In [1]:
import sys
sys.path.append('models')

# from google.colab import drive
# drive.mount('/content/drive')
# sys.path.append('/content/drive/MyDrive/Dissertation/models')
# sys.path.append('/content/drive/MyDrive/Dissertation')

In [2]:
# !pip install dask_ml
# !pip install scikeras
# import nltk
# nltk.download('stopwords')
# import nltk
# nltk.download('punkt')

In [3]:
# importing libraries
import joblib
import os
import pandas as pd
import numpy as np
from sklearn.metrics import classification_report, accuracy_score
import tensorflow as tf
from collections import defaultdict
import matplotlib.pyplot as plt

from logstic_regression import Logistic_Regression
from XGBoost import XGBoost
from naive_bayes import Naive_Bayes
from rnn import RNN
from cnn import CNN
# from models.bert import BERT
from bilstm import BiLSTM

# Load the TextPreprocessor class (assumed to be defined already)
from textpreprocessor import TextPreprocessor

import warnings
warnings.filterwarnings("ignore")

print("Num GPUs Available: ", len(tf.config.list_physical_devices('GPU')))

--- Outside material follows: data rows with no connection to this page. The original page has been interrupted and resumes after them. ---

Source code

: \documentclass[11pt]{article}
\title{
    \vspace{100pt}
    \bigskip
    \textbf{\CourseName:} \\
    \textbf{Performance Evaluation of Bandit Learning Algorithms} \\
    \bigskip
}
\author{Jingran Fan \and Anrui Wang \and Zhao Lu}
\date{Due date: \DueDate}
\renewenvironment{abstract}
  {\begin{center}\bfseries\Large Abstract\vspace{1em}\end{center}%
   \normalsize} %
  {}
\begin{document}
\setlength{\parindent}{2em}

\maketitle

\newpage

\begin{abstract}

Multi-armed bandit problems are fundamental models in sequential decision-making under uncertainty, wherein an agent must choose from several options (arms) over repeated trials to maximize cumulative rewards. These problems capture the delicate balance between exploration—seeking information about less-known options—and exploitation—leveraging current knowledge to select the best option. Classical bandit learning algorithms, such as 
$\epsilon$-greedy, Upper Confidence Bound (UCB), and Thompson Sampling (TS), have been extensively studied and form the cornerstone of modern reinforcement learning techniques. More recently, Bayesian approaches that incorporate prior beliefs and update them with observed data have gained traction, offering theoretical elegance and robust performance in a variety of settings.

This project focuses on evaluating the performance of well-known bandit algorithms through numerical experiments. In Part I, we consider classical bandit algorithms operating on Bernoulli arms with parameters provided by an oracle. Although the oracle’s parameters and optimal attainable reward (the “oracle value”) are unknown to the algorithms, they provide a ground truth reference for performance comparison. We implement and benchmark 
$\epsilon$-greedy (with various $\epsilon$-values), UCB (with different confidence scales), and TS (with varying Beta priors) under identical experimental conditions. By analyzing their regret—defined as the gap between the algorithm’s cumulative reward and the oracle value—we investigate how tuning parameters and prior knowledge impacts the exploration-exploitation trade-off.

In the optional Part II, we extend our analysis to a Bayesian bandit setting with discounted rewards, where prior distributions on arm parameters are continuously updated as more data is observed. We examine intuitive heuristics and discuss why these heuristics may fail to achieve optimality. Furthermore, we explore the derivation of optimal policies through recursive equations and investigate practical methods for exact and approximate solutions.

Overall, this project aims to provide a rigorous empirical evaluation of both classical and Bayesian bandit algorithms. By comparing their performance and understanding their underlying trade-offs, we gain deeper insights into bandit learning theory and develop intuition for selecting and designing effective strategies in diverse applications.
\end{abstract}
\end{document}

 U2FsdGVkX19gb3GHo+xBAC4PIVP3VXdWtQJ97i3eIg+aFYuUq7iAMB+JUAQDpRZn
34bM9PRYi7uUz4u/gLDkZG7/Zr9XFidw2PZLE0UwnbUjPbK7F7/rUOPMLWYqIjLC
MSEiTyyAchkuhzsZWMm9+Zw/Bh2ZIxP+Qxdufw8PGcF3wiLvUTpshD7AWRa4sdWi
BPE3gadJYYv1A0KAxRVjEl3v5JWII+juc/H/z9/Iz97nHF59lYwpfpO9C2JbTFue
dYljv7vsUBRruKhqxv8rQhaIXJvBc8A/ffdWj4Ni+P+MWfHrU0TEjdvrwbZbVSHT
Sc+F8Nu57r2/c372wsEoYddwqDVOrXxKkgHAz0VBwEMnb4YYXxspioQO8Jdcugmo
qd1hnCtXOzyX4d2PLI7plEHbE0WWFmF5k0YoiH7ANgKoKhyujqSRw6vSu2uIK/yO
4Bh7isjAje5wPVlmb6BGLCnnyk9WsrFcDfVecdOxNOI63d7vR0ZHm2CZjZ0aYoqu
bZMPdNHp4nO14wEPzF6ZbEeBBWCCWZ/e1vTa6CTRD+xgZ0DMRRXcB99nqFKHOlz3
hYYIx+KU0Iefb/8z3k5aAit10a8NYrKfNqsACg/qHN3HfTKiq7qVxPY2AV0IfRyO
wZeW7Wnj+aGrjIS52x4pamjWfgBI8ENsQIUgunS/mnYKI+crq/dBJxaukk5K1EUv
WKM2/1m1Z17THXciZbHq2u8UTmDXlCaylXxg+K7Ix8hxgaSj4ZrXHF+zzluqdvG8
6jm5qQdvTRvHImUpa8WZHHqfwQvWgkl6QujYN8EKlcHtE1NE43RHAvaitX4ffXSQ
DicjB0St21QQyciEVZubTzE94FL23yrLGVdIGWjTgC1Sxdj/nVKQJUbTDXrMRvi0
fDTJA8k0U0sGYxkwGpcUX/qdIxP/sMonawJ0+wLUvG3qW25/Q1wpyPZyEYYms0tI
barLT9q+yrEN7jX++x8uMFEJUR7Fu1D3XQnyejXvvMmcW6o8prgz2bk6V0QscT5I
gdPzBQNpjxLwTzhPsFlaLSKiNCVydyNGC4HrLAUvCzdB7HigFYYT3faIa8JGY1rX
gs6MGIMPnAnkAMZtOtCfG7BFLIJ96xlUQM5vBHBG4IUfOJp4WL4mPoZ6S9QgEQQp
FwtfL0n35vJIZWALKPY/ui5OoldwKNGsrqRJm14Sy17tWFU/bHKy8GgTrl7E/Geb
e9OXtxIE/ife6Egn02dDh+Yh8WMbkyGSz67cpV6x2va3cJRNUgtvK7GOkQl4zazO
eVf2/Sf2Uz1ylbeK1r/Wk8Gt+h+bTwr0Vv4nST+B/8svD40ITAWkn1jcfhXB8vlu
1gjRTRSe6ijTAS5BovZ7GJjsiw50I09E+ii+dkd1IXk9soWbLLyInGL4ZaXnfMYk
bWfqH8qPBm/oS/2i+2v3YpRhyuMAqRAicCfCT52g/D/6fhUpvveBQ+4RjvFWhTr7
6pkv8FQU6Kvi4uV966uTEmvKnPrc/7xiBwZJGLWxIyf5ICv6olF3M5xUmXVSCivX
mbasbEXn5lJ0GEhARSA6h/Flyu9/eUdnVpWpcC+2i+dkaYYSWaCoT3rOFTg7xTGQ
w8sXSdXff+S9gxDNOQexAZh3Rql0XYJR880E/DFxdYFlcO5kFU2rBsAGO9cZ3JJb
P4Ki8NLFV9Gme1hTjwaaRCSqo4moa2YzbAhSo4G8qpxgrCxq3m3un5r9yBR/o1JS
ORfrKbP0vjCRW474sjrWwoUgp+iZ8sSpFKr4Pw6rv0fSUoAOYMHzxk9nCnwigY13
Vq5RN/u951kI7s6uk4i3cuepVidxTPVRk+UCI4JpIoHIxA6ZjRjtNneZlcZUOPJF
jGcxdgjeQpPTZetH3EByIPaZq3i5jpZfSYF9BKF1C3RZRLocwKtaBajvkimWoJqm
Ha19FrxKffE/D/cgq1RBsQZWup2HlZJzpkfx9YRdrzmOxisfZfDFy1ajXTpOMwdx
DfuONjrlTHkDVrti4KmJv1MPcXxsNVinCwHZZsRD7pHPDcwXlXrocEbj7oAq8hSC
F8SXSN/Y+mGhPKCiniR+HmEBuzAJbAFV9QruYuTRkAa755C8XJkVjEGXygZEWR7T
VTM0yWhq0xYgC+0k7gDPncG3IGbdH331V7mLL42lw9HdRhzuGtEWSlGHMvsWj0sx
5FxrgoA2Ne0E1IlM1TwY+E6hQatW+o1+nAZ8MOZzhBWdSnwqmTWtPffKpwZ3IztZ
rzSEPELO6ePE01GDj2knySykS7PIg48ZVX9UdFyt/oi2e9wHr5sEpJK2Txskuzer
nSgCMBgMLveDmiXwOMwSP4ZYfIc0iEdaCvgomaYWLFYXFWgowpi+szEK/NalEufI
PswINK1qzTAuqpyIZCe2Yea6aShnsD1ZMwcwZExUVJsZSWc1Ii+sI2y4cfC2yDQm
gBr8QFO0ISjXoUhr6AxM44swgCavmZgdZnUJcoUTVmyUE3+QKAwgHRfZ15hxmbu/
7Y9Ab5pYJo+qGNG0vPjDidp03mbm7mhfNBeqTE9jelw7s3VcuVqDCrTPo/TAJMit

gpus = tf.config.experimental.list_physical_devices('GPU')
if gpus:
    try:
        # Set memory growth
        for gpu in gpus:
            tf.config.experimental.set_memory_growth(gpu, True)
    except RuntimeError as e:
        print(e)

2024-10-23 13:32:33.608474: E external/local_xla/xla/stream_executor/cuda/cuda_fft.cc:485] Unable to register cuFFT factory: Attempting to register factory for plugin cuFFT when one has already been registered
2024-10-23 13:32:33.616999: E external/local_xla/xla/stream_executor/cuda/cuda_dnn.cc:8454] Unable to register cuDNN factory: Attempting to register factory for plugin cuDNN when one has already been registered
2024-10-23 13:32:33.619508: E external/local_xla/xla/stream_executor/cuda/cuda_blas.cc:1452] Unable to register cuBLAS factory: Attempting to register factory for plugin cuBLAS when one has already been registered
2024-10-23 13:32:33.626026: I tensorflow/core/platform/cpu_feature_guard.cc:210] This TensorFlow binary is optimized to use available CPU instructions in performance-critical operations.
To enable the following instructions: AVX2 FMA, in other operations, rebuild TensorFlow with the appropriate compiler flags.


Num GPUs Available:  1


I0000 00:00:1729683155.133688  355331 cuda_executor.cc:1001] could not open file to read NUMA node: /sys/bus/pci/devices/0000:01:00.0/numa_node
Your kernel may have been built without NUMA support.
I0000 00:00:1729683155.137303  355331 cuda_executor.cc:1001] could not open file to read NUMA node: /sys/bus/pci/devices/0000:01:00.0/numa_node
Your kernel may have been built without NUMA support.
I0000 00:00:1729683155.137342  355331 cuda_executor.cc:1001] could not open file to read NUMA node: /sys/bus/pci/devices/0000:01:00.0/numa_node
Your kernel may have been built without NUMA support.


In [4]:
NUM_SAMPLE = 10000
TEST_RATIO=0.2
BATCH_SIZE=32
EPOCHS = 5
MAX_WORD_COUNT = 5000
MAX_LENGTH = 100
OUTPUT_RESULT_DIR = "Output/result"
OUTPUT_MODELS_DIR = "Output/models"
USE_TEST_DATA = True

os.makedirs(OUTPUT_RESULT_DIR, exist_ok=True)
os.makedirs(OUTPUT_MODELS_DIR, exist_ok=True)

In [5]:
# Define a function to plot training history
def plot_training_history(history, title="Model Training History"):
    # Extract values from history
    acc = history.history['accuracy']
    val_acc = history.history['val_accuracy']
    loss = history.history['loss']
    val_loss = history.history['val_loss']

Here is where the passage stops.